堂堂一国之君,屈尊降贵的来到他国国都,面见以求心安,可见秦国之势大到了什么程度,而东方诸国的危机,又有多大!
在殿堂之上,这位东方王者面对秦王政,将姿态摆得很低,甚至隐隐有几分当年天下诸侯侍奉宗周的意思。

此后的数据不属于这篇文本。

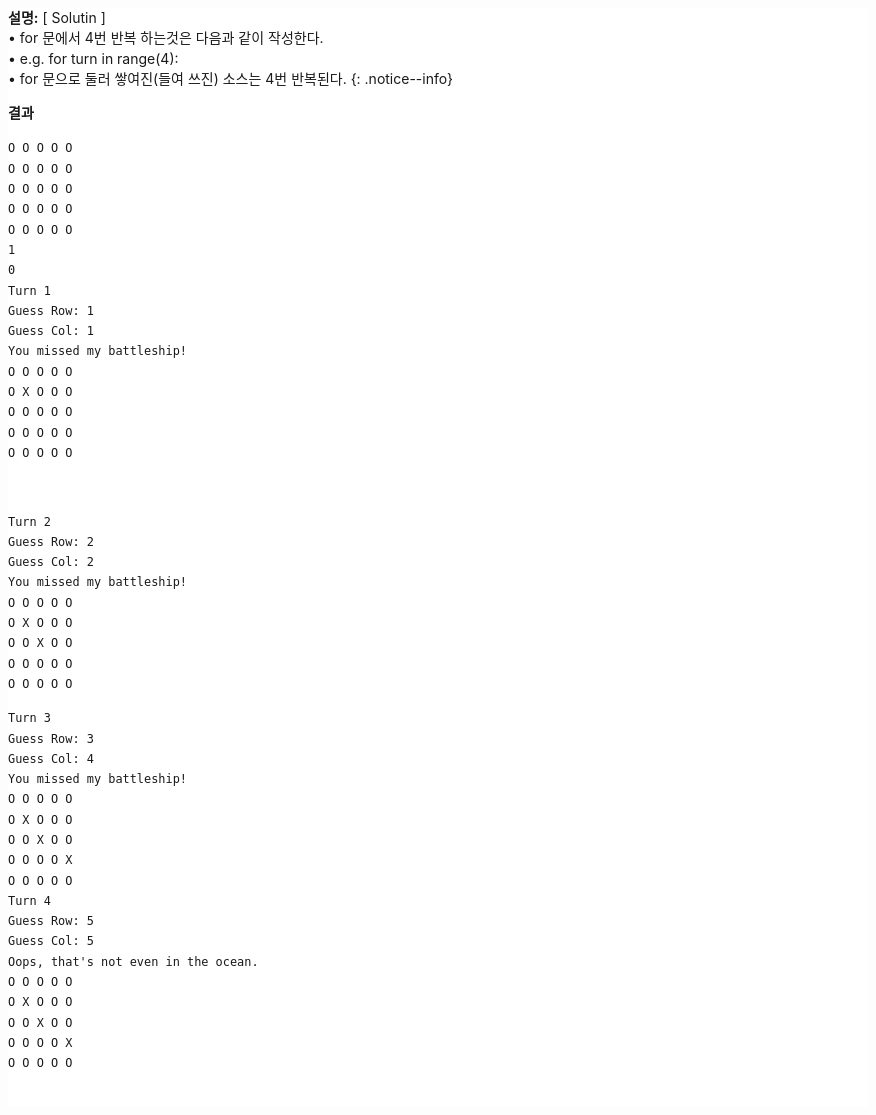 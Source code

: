 
**설명:** [ Solutin ]      
• for 문에서 4번 반복 하는것은 다음과 같이 작성한다.    
• e.g. for turn in range(4):    
• for 문으로 둘러 쌓여진(들여 쓰진) 소스는 4번 반복된다.
{: .notice--info}


**결과** 
``` 
O O O O O
O O O O O
O O O O O
O O O O O
O O O O O
1
0
Turn 1
Guess Row: 1
Guess Col: 1
You missed my battleship!
O O O O O
O X O O O
O O O O O
O O O O O
O O O O O
```
<p style="page-break-before: always;"></p>
<br>

```
Turn 2
Guess Row: 2
Guess Col: 2
You missed my battleship!
O O O O O
O X O O O
O O X O O
O O O O O
O O O O O
```    

``` 
Turn 3
Guess Row: 3
Guess Col: 4
You missed my battleship!
O O O O O
O X O O O
O O X O O
O O O O X
O O O O O
Turn 4
Guess Row: 5
Guess Col: 5
Oops, that's not even in the ocean.
O O O O O
O X O O O
O O X O O
O O O O X
O O O O O

```    
<p style="page-break-before: always;"></p>
<br>
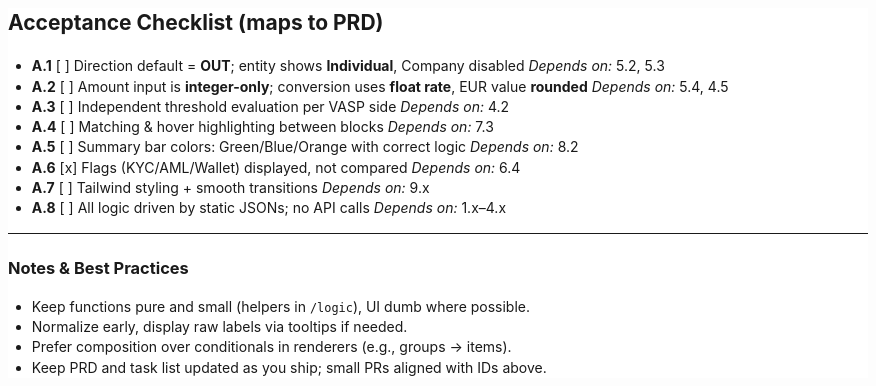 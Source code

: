 
## Acceptance Checklist (maps to PRD)

- **A.1** \[ ] Direction default = **OUT**; entity shows **Individual**, Company disabled
  _Depends on:_ 5.2, 5.3
- **A.2** \[ ] Amount input is **integer-only**; conversion uses **float rate**, EUR value **rounded**
  _Depends on:_ 5.4, 4.5
- **A.3** \[ ] Independent threshold evaluation per VASP side
  _Depends on:_ 4.2
- **A.4** \[ ] Matching & hover highlighting between blocks
  _Depends on:_ 7.3
- **A.5** \[ ] Summary bar colors: Green/Blue/Orange with correct logic
  _Depends on:_ 8.2
- **A.6** \[x] Flags (KYC/AML/Wallet) displayed, not compared
  _Depends on:_ 6.4
- **A.7** \[ ] Tailwind styling + smooth transitions
  _Depends on:_ 9.x
- **A.8** \[ ] All logic driven by static JSONs; no API calls
  _Depends on:_ 1.x–4.x

---

### Notes & Best Practices

- Keep functions pure and small (helpers in `/logic`), UI dumb where possible.
- Normalize early, display raw labels via tooltips if needed.
- Prefer composition over conditionals in renderers (e.g., groups → items).
- Keep PRD and task list updated as you ship; small PRs aligned with IDs above.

秦王政以言语将其人安抚,并表明秦国征伐,首倡天下秩序,是尊王攘夷之举。齐王血脉尊贵,与黔首不同,各国纷争乃是贵族博弈,或有强弱兴衰,但不会真的伤及中原贵胃的性命。
至少在这个时候,秦国除了蜀地的巴蜀两国,以及西北的诸多部族外,还不曾真个灭绝了中原大国,就连已然被吞并的卫国,其国君也被迁至野王城,不曾绝嗣,亦未有跌落位格。
因此,秦王的保证还是多少让齐王建安心了许多,在回去的时候,脸上的愁云也消散了不少。
不过,看着这位王者离去的背影,秦王政的神色却有几分深沉。
“远交近攻之策,怕是维持不了多久了。毕竟,当今中原诸国,皆与我秦国接壤,远在东方的齐国,都为此担忧,便是能稳住一时,但最多几年,他便会醒悟。”